Bu aralar çeşitli şeylere özlemim tavan yapmış durumda..ışıltılı şehir ufak gelmeye başladı artık..sokakalarda yürümeyi çok ozler oldum..vapuru yakalamak için son sürat koşmayı(vapuru ayrı o şehirde canlı yaşamı ayrı özledşm anlıycağan)..aniden yapılan arkadaş planlarını, geceleri sabahlara bağlayan upuuzun sohbetli günleri...kıkır kıkır pijama gecelerini...tembel hafta içi günlerini...kendi mesleğimi...paperların arasında yok oluşumu...tam onemli noktayı anladım dediğimde, paperın sonundaki bir sonraki çalışmanın gerekliliğini söylemesini bile...

Hayır pışmanlık veya elimdekilerin beni mutlu etmemesi değil durum.belkide yaşadığım farklı tecrübelerin yerine onlar kadar beni doyurucu birşeylerin konulamamasıdır...uzaklarda yaşarken bahsettiğim kendini kandırmacalar-hani özlemini hatırlatmamacalar- pek işe yaramıyor buaralar...zaten pek düşünmeye fırsat kalmıyor hafta içi yoğunluğundan..belli bir saatte çıkamamanın sıkıntısı çok var bu aralar..bunun belli bir periotta olması hiç problem değil ama baktığımda yaklaşık 2 buçuk aydır durum bu..gidişat bu...neyse günah duvarı yapmıycam seni şikayet panosu fln gibi bir düşüncemde yok..
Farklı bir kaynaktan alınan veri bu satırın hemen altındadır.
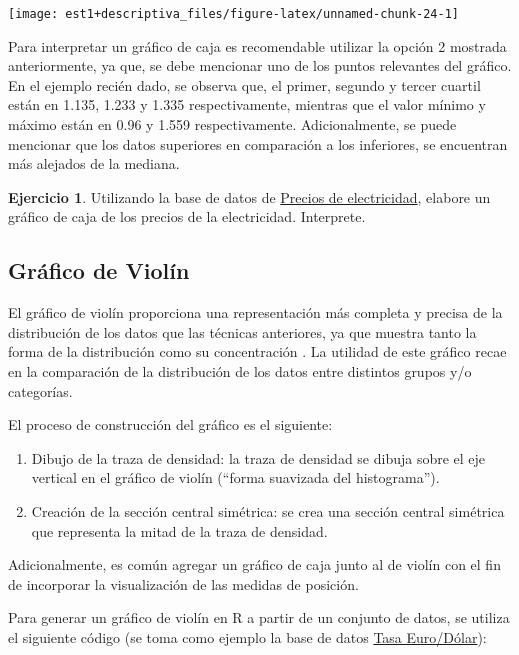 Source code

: \documentclass[
  11pt,
]{book}
\providecommand{\tightlist}{%
  \setlength{\itemsep}{0pt}\setlength{\parskip}{0pt}}
\theoremstyle{definition}
\theoremstyle{definition}
\theoremstyle{definition}
\newtheorem{exercise}{Ejercicio}[chapter]
\theoremstyle{definition}
\theoremstyle{remark}
\begin{document}
\begin{center}\texttt{[image: est1+descriptiva\_files/figure-latex/unnamed-chunk-24-1]} \end{center}

Para interpretar un gráfico de caja es recomendable utilizar la opción 2 mostrada anteriormente, ya que, se debe mencionar uno de los puntos relevantes del gráfico. En el ejemplo recién dado, se observa que, el primer, segundo y tercer cuartil están en 1.135, 1.233 y 1.335 respectivamente, mientras que el valor mínimo y máximo están en 0.96 y 1.559 respectivamente. Adicionalmente, se puede mencionar que los datos superiores en comparación a los inferiores, se encuentran más alejados de la mediana.

\begin{exercise}
Utilizando la base de datos de \hyperref[PreciosElectricidad]{Precios de electricidad}, elabore un gráfico de caja de los precios de la electricidad. Interprete.
\end{exercise}

\subsection{Gráfico de Violín}\label{topicos-graficos-violin}

El gráfico de violín proporciona una representación más completa y precisa de la distribución de los datos que las técnicas anteriores, ya que muestra tanto la forma de la distribución como su concentración \citep{hintze1998violin}. La utilidad de este gráfico recae en la comparación de la distribución de los datos entre distintos grupos y/o categorías.

El proceso de construcción del gráfico es el siguiente:

\begin{enumerate}
\def\labelenumi{\arabic{enumi}.}
\tightlist
\item
  Dibujo de la traza de densidad: la traza de densidad se dibuja sobre el eje vertical en el gráfico de violín (``forma suavizada del histograma'').
\item
  Creación de la sección central simétrica: se crea una sección central simétrica que representa la mitad de la traza de densidad.
\end{enumerate}

Adicionalmente, es común agregar un gráfico de caja junto al de violín con el fin de incorporar la visualización de las medidas de posición.

Para generar un gráfico de violín en R a partir de un conjunto de datos, se utiliza el siguiente código (se toma como ejemplo la base de datos \hyperref[TasaEURUSD]{Tasa Euro/Dólar}):
\end{document}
İşte belki de kafamızı dağıtacak bir kalabalık yok burda...ya da içini döküp sana akıl verecek bir dost...eskilerden dost geçmişini okulunu hatıralarını bilen dost...
hayatta en önemli şeyler yanında heryere götürmen gerekn o üç şey çok belliymiş; seni dinlemekten bıkmıycak, heranını paylaşacak bir dost(kocam değil-o benim daim dostum ama bazen onu da çekiştirmem gerekiyor:)), sizi durdurak bilmeden çalışsanız dahi mutlu edecek bir meslek ve bunun size karşılayacağı doyurucu imkanlar(doyurucu ya dikkat-sen nekadarla mutlu oluyarsan, nekadar genişşse miden okadar doyurucu olmalı), he bide seninle o büyük kahvaltı sofrasını payalşacak mutlu ailen.. sanırım hayatınızı anlamlı, yaşadığınızı size hissettiren bu üç şey, o gizli bir adaya düşsen yanında neler alırdının yanıtı benim için çok belli bu aralar...
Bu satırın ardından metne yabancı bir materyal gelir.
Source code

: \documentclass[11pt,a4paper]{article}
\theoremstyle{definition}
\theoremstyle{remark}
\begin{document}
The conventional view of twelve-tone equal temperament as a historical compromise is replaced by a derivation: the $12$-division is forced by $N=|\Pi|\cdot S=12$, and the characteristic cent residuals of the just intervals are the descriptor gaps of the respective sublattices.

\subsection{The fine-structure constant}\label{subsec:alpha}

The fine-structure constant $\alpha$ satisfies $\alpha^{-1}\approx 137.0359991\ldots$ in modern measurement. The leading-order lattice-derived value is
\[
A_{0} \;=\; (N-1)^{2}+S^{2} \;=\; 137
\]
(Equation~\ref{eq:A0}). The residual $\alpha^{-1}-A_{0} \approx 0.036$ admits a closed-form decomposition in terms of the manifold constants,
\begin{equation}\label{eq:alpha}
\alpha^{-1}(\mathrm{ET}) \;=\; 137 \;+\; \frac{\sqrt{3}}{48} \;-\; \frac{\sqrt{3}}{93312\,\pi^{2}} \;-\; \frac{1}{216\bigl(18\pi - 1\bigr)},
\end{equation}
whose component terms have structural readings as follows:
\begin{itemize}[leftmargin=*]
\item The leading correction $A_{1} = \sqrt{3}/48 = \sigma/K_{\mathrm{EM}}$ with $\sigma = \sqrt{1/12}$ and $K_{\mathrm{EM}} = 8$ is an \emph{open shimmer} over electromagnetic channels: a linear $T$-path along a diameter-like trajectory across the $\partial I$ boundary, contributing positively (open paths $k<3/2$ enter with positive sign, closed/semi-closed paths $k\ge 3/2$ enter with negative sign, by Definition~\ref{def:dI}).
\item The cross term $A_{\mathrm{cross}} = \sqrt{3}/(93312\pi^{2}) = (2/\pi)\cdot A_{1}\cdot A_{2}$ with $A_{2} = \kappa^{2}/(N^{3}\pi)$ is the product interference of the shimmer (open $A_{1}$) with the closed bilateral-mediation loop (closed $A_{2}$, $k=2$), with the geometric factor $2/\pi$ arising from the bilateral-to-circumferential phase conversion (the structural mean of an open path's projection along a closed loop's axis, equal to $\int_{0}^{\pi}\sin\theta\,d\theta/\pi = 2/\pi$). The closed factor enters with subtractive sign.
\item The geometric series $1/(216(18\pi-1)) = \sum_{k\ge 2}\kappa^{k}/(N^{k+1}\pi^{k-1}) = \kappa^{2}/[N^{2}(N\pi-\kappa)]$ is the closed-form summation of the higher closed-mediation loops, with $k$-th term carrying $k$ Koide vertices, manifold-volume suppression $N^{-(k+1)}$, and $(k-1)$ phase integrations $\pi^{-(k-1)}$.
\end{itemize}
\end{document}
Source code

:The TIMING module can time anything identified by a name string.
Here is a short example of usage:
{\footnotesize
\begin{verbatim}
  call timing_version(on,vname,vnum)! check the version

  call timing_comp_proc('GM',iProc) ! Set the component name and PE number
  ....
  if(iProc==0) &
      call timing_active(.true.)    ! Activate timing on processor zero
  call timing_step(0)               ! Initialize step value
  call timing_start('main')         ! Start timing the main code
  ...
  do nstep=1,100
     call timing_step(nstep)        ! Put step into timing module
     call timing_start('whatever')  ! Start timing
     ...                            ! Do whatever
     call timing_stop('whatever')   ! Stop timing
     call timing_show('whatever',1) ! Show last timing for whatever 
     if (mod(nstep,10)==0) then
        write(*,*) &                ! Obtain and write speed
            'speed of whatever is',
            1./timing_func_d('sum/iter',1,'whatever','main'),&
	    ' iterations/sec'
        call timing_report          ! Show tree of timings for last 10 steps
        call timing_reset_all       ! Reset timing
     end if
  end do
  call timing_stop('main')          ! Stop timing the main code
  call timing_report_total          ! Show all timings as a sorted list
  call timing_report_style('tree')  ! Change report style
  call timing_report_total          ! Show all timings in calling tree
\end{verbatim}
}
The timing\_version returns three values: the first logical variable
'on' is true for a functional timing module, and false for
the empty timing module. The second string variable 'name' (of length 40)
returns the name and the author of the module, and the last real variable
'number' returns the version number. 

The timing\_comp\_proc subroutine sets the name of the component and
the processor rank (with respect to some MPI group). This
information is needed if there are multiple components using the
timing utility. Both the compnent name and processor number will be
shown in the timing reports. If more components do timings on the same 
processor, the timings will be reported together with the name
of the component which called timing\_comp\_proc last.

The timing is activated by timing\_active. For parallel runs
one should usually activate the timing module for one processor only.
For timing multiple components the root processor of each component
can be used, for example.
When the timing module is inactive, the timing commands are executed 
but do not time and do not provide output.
Gece baktığımda hiç uyumayan bu şehirde milyonlarca hayat, annem hep der, ananem bak bu kadar ışık yanar bu evlerde her birinin ayrı derdi her birnin ayrı sorunları var kendini şanslı bil dermiş diye...burdaki ışıklarla kıyaslayınca sözlerini daha da garip hissediyorum..kendi yaşadığım binaya bakınca ufak bir kasaba nüfusu, bi okadar farklı insan bi okadar farklı istekler beklentiler...demek istediğim şu ki..biliyorum herkesin hayyattan herdaim beklentileri var bitmeyen istekler ve memnunıyetszlikler..ama bi farkla benimkiler bazı önemli tespitler hayat kurtarsın diye...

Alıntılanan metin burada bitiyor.